# TASK DESCRIPTION
Nothing in the listing should differ in your copy; retype it all exactly.

# SUPPLIED MATERIAL
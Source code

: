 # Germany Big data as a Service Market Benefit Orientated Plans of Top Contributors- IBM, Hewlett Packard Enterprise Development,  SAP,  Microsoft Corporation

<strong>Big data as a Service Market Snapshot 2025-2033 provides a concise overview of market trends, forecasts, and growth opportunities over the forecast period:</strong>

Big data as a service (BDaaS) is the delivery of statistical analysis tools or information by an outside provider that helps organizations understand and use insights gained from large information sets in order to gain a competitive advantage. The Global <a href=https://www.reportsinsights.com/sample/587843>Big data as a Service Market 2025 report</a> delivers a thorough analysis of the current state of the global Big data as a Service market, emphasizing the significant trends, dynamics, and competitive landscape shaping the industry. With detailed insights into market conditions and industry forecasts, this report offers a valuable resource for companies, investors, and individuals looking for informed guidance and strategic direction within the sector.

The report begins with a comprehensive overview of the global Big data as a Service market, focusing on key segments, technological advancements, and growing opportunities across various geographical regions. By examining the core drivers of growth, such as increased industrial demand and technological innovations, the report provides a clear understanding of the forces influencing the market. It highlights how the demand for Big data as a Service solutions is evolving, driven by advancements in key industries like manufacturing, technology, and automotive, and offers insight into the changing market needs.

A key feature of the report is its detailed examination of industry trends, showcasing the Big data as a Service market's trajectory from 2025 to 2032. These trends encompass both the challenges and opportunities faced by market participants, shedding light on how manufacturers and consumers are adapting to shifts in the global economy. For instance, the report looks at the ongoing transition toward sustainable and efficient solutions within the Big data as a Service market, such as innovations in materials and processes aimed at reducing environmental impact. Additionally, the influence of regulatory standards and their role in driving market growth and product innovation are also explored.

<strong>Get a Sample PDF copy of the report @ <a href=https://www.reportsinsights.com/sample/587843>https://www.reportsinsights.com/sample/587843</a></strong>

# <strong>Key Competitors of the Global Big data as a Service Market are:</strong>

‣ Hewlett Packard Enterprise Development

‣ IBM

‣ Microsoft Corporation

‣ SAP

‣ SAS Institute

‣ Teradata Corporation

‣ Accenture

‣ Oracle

# SOLUTION
Source code

: # Germany Big data as a Service Market Benefit Orientated Plans of Top Contributors- IBM, Hewlett Packard Enterprise Development,  SAP,  Microsoft Corporation

<strong>Big data as a Service Market Snapshot 2025-2033 provides a concise overview of market trends, forecasts, and growth opportunities over the forecast period:</strong>

Big data as a service (BDaaS) is the delivery of statistical analysis tools or information by an outside provider that helps organizations understand and use insights gained from large information sets in order to gain a competitive advantage. The Global <a href=https://www.reportsinsights.com/sample/587843>Big data as a Service Market 2025 report</a> delivers a thorough analysis of the current state of the global Big data as a Service market, emphasizing the significant trends, dynamics, and competitive landscape shaping the industry. With detailed insights into market conditions and industry forecasts, this report offers a valuable resource for companies, investors, and individuals looking for informed guidance and strategic direction within the sector.

The report begins with a comprehensive overview of the global Big data as a Service market, focusing on key segments, technological advancements, and growing opportunities across various geographical regions. By examining the core drivers of growth, such as increased industrial demand and technological innovations, the report provides a clear understanding of the forces influencing the market. It highlights how the demand for Big data as a Service solutions is evolving, driven by advancements in key industries like manufacturing, technology, and automotive, and offers insight into the changing market needs.

A key feature of the report is its detailed examination of industry trends, showcasing the Big data as a Service market's trajectory from 2025 to 2032. These trends encompass both the challenges and opportunities faced by market participants, shedding light on how manufacturers and consumers are adapting to shifts in the global economy. For instance, the report looks at the ongoing transition toward sustainable and efficient solutions within the Big data as a Service market, such as innovations in materials and processes aimed at reducing environmental impact. Additionally, the influence of regulatory standards and their role in driving market growth and product innovation are also explored.

<strong>Get a Sample PDF copy of the report @ <a href=https://www.reportsinsights.com/sample/587843>https://www.reportsinsights.com/sample/587843</a></strong>

# <strong>Key Competitors of the Global Big data as a Service Market are:</strong>

‣ Hewlett Packard Enterprise Development

‣ IBM

‣ Microsoft Corporation

‣ SAP

‣ SAS Institute

‣ Teradata Corporation

‣ Accenture

‣ Oracle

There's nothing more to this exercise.